Invitations to this sprawling 12,000-square-foot desert fortress in the Palmeraie, outside Marrakech, have long been coveted by luminaries and pleasure-seekers on at least three continents. The Vreelands’ giddy entertainments and days-long house parties are the stuff of legend in certain circles. (The house sleeps 16, but, Vreeland notes, more guests can be easily stashed away on the myriad veranda-and-living room couches and chaises.)
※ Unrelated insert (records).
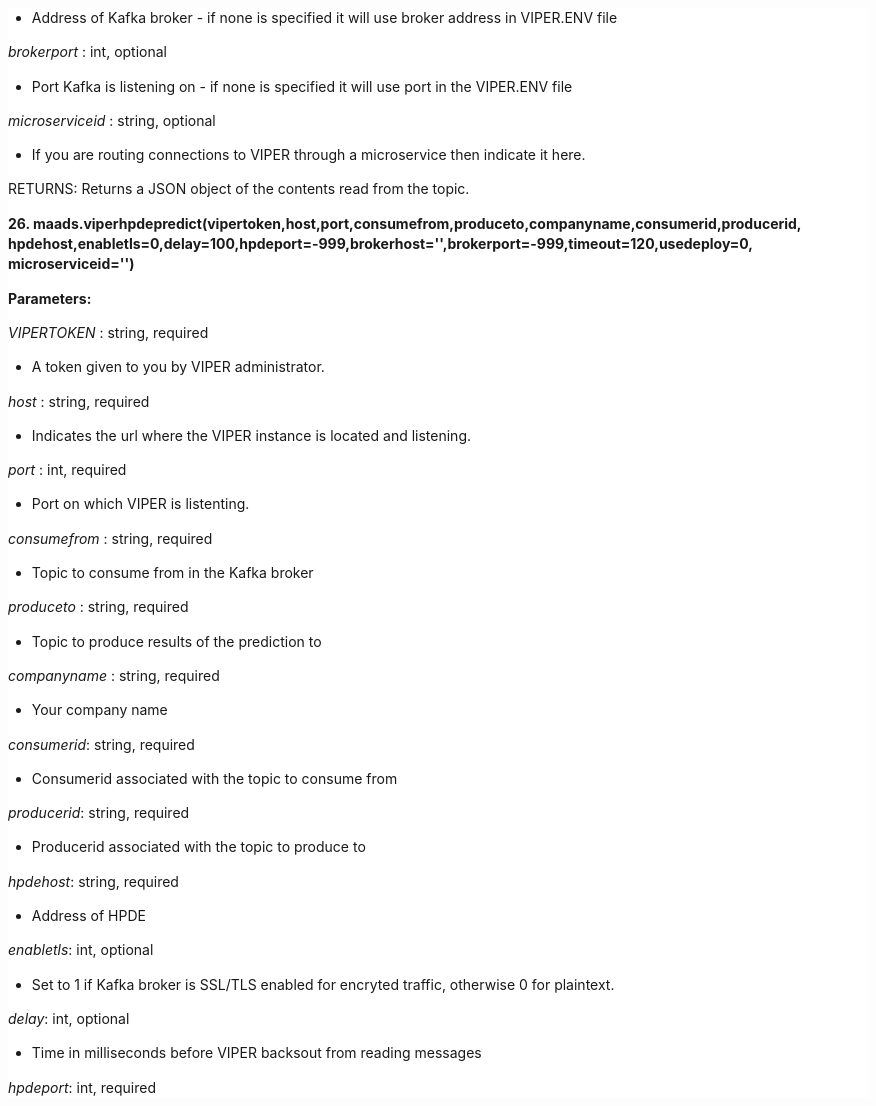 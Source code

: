 - Address of Kafka broker - if none is specified it will use broker address in VIPER.ENV file

*brokerport* : int, optional

- Port Kafka is listening on - if none is specified it will use port in the VIPER.ENV file

*microserviceid* : string, optional

- If you are routing connections to VIPER through a microservice then indicate it here.

RETURNS: Returns a JSON object of the contents read from the topic.


**26. maads.viperhpdepredict(vipertoken,host,port,consumefrom,produceto,companyname,consumerid,producerid,
		hpdehost,enabletls=0,delay=100,hpdeport=-999,brokerhost='',brokerport=-999,timeout=120,usedeploy=0,
		microserviceid='')**

**Parameters:**	

*VIPERTOKEN* : string, required

- A token given to you by VIPER administrator.

*host* : string, required
       
- Indicates the url where the VIPER instance is located and listening.

*port* : int, required

- Port on which VIPER is listenting.

*consumefrom* : string, required
       
- Topic to consume from in the Kafka broker

*produceto* : string, required

- Topic to produce results of the prediction to

*companyname* : string, required

- Your company name

*consumerid*: string, required

- Consumerid associated with the topic to consume from

*producerid*: string, required

- Producerid associated with the topic to produce to

*hpdehost*: string, required

- Address of HPDE 

*enabletls*: int, optional

- Set to 1 if Kafka broker is SSL/TLS enabled for encryted traffic, otherwise 0 for plaintext.

*delay*: int, optional

- Time in milliseconds before VIPER backsout from reading messages

*hpdeport*: int, required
Mick Jagger used to let his offspring ride the Vreelands’ resident camel, Jamila; the rock star himself could occasionally be compelled to hop on the animal’s back for a ride around the house’s camel-racing track, nicknamed the “Chamodrome.” King Hassan II took an interest in the house’s grand eccentricities. Society photographer Slim Aarons shot the Moroccan-door-shaped pool for his book Poolside with Slim Aarons.  Read more about the home and the Vreelands’ world in this Vanity Fair story.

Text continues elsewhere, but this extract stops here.